Saved data entries:
■ ■ ■ ■

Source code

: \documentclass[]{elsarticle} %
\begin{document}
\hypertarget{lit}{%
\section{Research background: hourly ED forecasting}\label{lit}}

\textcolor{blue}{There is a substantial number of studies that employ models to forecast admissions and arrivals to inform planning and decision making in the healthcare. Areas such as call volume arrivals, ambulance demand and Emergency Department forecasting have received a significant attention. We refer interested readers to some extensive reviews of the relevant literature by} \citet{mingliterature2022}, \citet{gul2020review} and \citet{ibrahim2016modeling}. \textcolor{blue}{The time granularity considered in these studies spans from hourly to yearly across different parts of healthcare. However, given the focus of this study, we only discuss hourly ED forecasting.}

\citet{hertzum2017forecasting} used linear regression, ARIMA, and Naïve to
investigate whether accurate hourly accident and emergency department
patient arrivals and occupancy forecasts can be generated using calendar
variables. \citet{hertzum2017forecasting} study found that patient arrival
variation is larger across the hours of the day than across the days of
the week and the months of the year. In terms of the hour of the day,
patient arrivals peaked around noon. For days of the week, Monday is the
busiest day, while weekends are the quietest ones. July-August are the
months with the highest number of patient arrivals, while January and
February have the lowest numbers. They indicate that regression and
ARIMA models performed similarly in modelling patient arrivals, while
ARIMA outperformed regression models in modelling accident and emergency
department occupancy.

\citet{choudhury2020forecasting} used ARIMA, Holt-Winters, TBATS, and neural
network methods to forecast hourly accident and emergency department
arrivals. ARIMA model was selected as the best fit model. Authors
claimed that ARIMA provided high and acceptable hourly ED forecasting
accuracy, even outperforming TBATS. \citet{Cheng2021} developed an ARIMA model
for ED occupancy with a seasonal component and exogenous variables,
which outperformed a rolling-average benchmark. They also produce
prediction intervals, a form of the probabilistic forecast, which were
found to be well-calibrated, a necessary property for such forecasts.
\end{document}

■ ■ ■ ■

-- Exercise objective --
Reproduce only the lines above spanning from the line containing "February have the" through the line containing "TBATS, and neural", word for word.

-- Response to the exercise --
February have the lowest numbers. They indicate that regression and
ARIMA models performed similarly in modelling patient arrivals, while
ARIMA outperformed regression models in modelling accident and emergency
department occupancy.

\citet{choudhury2020forecasting} used ARIMA, Holt-Winters, TBATS, and neural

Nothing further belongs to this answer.